- What the exercise asks
Using the entries below, show all lines with the string "graduationP".
■ ■ ■ ■
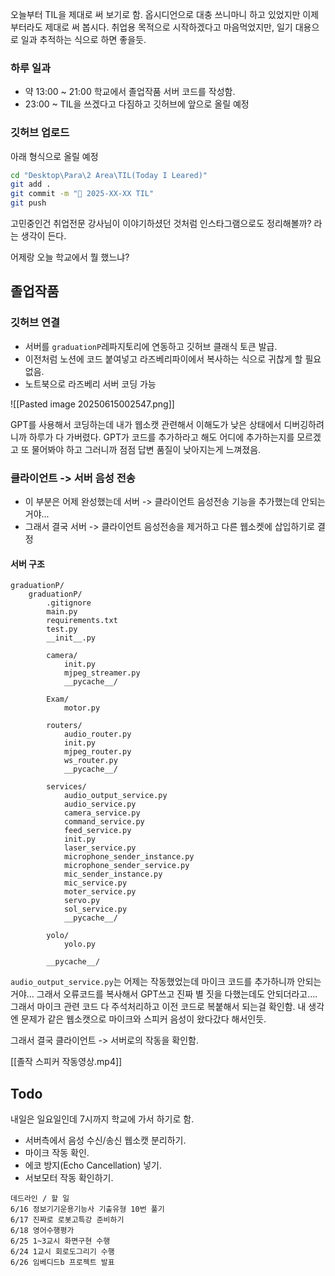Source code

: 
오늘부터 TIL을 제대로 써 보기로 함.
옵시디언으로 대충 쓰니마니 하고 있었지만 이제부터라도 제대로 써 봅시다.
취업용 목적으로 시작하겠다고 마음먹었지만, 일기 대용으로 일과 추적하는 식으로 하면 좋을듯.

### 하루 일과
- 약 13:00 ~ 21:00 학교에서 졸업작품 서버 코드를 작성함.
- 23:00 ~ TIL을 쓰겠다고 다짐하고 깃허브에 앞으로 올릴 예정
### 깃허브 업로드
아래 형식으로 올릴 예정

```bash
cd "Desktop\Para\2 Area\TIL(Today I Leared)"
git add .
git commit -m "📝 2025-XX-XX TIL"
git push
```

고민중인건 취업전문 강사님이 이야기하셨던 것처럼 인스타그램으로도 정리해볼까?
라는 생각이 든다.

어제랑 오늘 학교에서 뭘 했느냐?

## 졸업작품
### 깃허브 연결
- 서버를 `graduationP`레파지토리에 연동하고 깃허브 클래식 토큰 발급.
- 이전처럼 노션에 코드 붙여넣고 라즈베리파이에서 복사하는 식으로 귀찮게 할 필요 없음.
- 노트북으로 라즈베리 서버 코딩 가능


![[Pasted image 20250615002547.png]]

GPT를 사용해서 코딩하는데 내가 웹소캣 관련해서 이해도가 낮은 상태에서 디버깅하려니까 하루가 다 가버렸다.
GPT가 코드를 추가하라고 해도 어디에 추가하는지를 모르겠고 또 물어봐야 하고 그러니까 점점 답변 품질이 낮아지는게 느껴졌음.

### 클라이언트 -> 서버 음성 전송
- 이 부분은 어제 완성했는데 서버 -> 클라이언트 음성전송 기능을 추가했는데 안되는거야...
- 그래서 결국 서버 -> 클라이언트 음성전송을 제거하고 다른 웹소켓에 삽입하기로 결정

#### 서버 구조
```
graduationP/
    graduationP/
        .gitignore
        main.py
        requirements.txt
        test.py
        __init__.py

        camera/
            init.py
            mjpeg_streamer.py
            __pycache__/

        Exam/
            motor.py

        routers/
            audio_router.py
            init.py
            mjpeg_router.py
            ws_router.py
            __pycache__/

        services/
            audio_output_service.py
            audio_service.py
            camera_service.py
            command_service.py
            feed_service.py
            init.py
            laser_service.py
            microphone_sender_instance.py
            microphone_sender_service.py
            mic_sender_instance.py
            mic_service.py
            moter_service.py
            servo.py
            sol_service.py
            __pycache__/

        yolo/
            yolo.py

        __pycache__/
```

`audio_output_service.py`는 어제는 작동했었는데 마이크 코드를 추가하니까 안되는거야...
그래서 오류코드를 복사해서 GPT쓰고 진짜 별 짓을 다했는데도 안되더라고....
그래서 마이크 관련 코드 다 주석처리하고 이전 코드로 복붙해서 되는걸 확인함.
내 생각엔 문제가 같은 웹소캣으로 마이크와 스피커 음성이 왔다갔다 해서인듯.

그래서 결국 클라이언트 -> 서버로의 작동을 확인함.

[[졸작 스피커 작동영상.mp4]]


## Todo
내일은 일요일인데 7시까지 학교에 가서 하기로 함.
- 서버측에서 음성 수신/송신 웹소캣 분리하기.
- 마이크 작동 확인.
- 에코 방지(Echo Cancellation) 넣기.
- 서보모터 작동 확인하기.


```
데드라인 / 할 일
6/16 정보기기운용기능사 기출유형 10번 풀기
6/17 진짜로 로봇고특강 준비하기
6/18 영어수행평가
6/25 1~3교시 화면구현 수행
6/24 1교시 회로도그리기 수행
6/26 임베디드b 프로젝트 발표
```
■ ■ ■ ■
- Output of the task
- 서버를 `graduationP`레파지토리에 연동하고 깃허브 클래식 토큰 발급.
graduationP/
    graduationP/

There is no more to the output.